SUPPLIED INFORMATION —
:::::
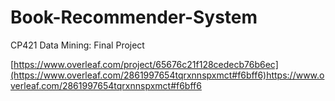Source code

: # Book-Recommender-System
CP421 Data Mining: Final Project

[https://www.overleaf.com/project/65676c21f128cedecb76b6ec](https://www.overleaf.com/2861997654tqrxnnspxmct#f6bff6)https://www.overleaf.com/2861997654tqrxnnspxmct#f6bff6
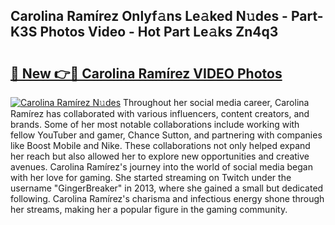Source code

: ## Carolina Ramírez Onlyf𝚊ns Le𝚊ked N𝚞des - Part-K3S Photos Video - Hot Part Le𝚊ks Zn4q3

# <h2><a href="http://ab33461.deff.icu/?id=Carolina+Ram%c3%adrez">🔗 New 👉🔴 Carolina Ramírez VIDEO Photos</a></h2>

[![Carolina Ramírez N𝚞des](https://i.imgur.com/rIISA9y.gif)](http://ab33461.deff.icu/?id=Carolina+Ram%c3%adrez)
Throughout her social media career, Carolina Ramírez has collaborated with various influencers, content creators, and brands. Some of her most notable collaborations include working with fellow YouTuber and gamer, Chance Sutton, and partnering with companies like Boost Mobile and Nike. These collaborations not only helped expand her reach but also allowed her to explore new opportunities and creative avenues. Carolina Ramírez's journey into the world of social media began with her love for gaming. She started streaming on Twitch under the username "GingerBreaker" in 2013, where she gained a small but dedicated following. Carolina Ramírez's charisma and infectious energy shone through her streams, making her a popular figure in the gaming community.
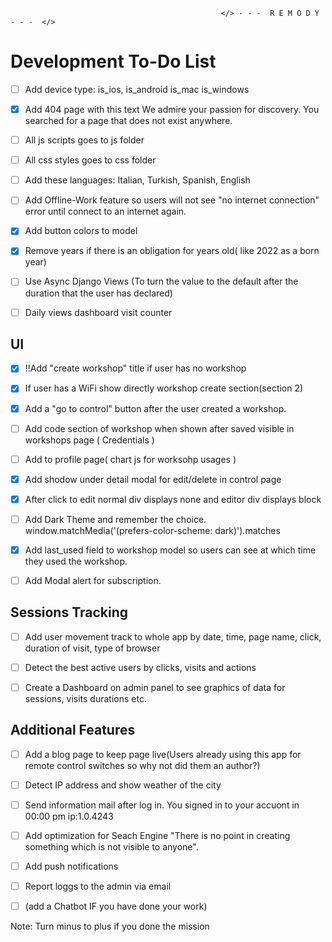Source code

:                                                   </> - - -  R E M O D Y  - - -  </> 


# Development To-Do List 
- [ ] Add device type:  is_ios, is_android is_mac is_windows

- [x] Add 404 page with this text We admire your passion for discovery. You searched for a page that does not exist anywhere.

- [ ] All js scripts goes to js folder
 
- [ ] All css styles goes to css folder

- [ ] Add these languages: Italian, Turkish, Spanish, English

- [ ] Add Offline-Work feature so users will not see "no internet connection" error until connect to an internet again.

- [x] Add button colors to model

- [x] Remove years if there is an obligation for years old( like 2022 as a born year)

- [ ] Use Async Django Views (To turn the value to the default after the duration that the user has declared)
 
- [ ] Daily views dashboard visit counter


 ## UI
- [x] !!Add "create workshop" title if user has no workshop

- [x] If user has a WiFi show directly workshop create section(section 2)

- [x] Add a "go to control" button after the user created a workshop. 

- [ ] Add code section of workshop when shown after saved visible in workshops page ( Credentials )

- [ ] Add to profile page( chart js for worksohp usages )

- [x] Add shodow under detail modal for edit/delete in control page

- [x] After click to edit normal div displays none and editor div displays block

- [ ] Add Dark Theme and remember the choice.
window.matchMedia('(prefers-color-scheme: dark)').matches

- [x] Add last_used field to workshop model so users can see at which time they used the workshop.

- [ ] Add Modal alert for subscription.

 ## Sessions Tracking

- [ ] Add user movement track to whole app by date, time, page name, click, duration of visit, type of browser

- [ ] Detect the best active users by clicks, visits and actions

- [ ] Create a Dashboard on admin panel to see graphics of data for sessions, visits durations etc.

## Additional Features
- [ ] Add a blog page to keep page live(Users already using this app for remote control switches so why not did them an author?)

- [ ] Detect IP address and show weather of the city

- [ ] Send information mail after log in. You signed in to your accuont in 00:00 pm ip:1.0.4243

- [ ] Add optimization for Seach Engine "There is no point in creating something which is not visible to anyone".

- [ ] Add push notifications

- [ ] Report loggs to the admin via email

- [ ] (add a Chatbot IF you have done your work)


Note: Turn minus to plus if you done the mission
:::::
WHAT IS EXPECTED — Tallying every line that holds the string "folder", report the total for the records and nothing else.

RESPONSE BELOW — 2